Wednesday, January 6, 2010
Music For Suicides - Stand Alone Complex
Music for Suicides
Stand Alone Complex
Arctic Waste Records.
SCQ Rating: 74%
Michael Lewis, the artist behind Stand Alone Complex, recently posted an anecdote on his blog that seems a fitting introduction to the man and his muse. Detailing that haunting feeling that creeps over many of us while wandering half-asleep in the middle of the night, Lewis is really disclosing his own ongoing battle against mental illness. That invisible but all-too-real menace that looms along the periphery of Lewis’ conscience also lies at the root of Stand Alone Complex, the electronic moniker chosen to address the darker recesses of his mind.

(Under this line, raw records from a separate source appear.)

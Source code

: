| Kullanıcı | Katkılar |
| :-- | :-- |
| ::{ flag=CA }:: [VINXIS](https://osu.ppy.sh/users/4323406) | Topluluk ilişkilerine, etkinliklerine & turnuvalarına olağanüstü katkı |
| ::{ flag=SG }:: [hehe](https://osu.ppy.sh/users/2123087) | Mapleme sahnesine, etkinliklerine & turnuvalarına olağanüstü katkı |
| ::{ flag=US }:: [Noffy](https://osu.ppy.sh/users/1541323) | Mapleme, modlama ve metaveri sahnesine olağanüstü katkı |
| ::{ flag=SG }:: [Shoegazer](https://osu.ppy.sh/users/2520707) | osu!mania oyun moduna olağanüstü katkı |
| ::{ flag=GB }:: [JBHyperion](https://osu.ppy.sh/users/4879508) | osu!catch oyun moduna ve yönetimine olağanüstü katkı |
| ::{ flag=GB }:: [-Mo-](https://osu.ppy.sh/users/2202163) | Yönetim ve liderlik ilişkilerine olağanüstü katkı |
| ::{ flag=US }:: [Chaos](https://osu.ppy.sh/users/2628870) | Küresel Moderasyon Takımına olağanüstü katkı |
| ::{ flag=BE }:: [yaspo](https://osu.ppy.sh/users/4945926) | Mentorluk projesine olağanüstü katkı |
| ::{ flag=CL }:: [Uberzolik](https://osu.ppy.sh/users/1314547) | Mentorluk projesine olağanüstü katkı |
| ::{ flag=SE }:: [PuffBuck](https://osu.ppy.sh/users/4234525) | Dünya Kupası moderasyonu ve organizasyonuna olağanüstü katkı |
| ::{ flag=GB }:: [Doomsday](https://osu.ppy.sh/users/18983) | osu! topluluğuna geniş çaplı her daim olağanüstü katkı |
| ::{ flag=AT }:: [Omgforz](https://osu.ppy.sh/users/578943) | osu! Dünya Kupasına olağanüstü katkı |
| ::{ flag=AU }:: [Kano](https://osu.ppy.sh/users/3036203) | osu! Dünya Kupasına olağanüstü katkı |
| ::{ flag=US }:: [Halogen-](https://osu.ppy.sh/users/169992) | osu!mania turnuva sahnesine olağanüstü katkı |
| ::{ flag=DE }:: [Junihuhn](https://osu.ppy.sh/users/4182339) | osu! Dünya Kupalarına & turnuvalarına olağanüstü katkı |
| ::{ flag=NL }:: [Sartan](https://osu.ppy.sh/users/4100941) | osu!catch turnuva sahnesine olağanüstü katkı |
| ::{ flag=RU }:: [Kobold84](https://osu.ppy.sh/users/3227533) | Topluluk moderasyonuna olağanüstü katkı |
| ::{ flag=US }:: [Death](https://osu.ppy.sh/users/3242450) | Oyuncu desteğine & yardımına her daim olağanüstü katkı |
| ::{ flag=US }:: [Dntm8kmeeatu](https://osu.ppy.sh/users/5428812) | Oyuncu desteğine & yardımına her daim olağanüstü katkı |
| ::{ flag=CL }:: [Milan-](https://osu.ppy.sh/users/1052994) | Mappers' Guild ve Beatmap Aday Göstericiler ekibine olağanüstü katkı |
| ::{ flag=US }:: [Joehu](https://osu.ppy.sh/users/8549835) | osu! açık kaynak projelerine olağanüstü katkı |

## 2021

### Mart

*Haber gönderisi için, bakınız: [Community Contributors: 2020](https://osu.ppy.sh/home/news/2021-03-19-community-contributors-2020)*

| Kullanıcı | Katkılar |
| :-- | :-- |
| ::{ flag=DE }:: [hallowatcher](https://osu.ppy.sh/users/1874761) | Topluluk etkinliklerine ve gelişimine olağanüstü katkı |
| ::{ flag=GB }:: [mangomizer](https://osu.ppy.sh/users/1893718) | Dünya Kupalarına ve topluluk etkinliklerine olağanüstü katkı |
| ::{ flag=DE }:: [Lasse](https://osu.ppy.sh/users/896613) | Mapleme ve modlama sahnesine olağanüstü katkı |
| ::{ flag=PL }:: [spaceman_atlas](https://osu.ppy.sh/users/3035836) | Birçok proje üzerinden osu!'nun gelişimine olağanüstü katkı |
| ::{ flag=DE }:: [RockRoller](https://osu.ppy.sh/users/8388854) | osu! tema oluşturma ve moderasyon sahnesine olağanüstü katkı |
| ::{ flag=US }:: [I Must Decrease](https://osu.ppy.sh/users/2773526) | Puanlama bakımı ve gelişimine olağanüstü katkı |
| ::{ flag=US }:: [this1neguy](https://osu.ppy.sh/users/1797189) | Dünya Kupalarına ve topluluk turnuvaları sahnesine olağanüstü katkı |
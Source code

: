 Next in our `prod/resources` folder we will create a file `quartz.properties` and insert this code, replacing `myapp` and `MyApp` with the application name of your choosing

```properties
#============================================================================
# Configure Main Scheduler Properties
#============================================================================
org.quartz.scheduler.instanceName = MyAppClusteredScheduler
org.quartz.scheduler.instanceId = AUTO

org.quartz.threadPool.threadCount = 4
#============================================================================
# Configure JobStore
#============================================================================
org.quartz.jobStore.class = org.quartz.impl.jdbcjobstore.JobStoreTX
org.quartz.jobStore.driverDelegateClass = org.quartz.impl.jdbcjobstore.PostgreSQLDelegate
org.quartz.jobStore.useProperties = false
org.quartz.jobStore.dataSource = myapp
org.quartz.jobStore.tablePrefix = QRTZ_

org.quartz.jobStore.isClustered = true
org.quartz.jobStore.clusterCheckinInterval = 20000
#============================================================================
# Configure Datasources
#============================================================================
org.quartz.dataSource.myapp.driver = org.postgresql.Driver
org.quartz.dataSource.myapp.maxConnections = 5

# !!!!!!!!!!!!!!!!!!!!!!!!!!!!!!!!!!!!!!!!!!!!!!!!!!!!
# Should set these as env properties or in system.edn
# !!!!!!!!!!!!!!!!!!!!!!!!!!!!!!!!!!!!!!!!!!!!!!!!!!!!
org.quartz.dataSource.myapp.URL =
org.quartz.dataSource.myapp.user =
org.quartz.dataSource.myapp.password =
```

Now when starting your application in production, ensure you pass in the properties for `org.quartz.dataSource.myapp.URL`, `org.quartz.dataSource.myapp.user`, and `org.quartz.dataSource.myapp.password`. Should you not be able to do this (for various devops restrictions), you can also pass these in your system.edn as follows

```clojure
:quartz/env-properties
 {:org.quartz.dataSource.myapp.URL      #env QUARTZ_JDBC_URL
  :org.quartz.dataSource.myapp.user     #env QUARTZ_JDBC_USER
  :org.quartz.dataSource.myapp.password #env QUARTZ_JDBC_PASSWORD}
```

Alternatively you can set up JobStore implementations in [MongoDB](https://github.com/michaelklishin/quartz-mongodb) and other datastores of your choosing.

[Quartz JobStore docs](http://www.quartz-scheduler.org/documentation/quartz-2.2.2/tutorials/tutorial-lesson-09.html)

“Dark?” you say. “No shit – the record’s called Music For Suicides.” And yeah, Michael Lewis isn’t exactly beating around the bush with the song titles either; ‘Raped in a Basement Apartment’ and ‘I Could Jump Out a Window’ more than hint at the somber tone of Stand Alone Complex’s debut album. Of course it helps when those aforementioned tracks stand as two of the strongest highlights; the former a head-nodding symphony of breakbeats that turns to climactic chorals and pounding drums, the latter a groove-fest of warped keys and deep bass. Yet despite Lewis’ outlook caught between glass-half-empty and glass-pulverized-into-splinters, Music For Suicides balances its internal dread with some graceful, near-hopeful elegies. There’s a sporadic innocence at play throughout this hour-long set, channeling a sense of celebration in ‘A Lullaby for Gwynedd’ and colouring the melody of ‘Spending My Days In a Decaying Orbit’ (which might’ve bordered on elevator music had the buzzing synths and crushing beats not been there to contrast its purity). Even the building intensity of ‘Last of the Long-term Friendships’, which opens in bittersweet piano before arming itself with morose synth-strings, has an undercurrent of redemption to it.
No pretty flourish or warm tone manages to stay afloat for long on Music For Suicides and, while the apprehension clinging to these songs can be suffocating, the record is more impressive because of it. As a mood-piece, this collection’s darkest moments (ahem, ‘And the City Shall Burn’) are vindicated as necessary nightmares countering the more tender compositions. Perhaps best summed up in the song-title ‘Looking Up From the Bottom of a River’, Stand Alone Complex resides in a lonely, near-nihilistic place, yet the serenity of its views are equal parts cinematic and touching.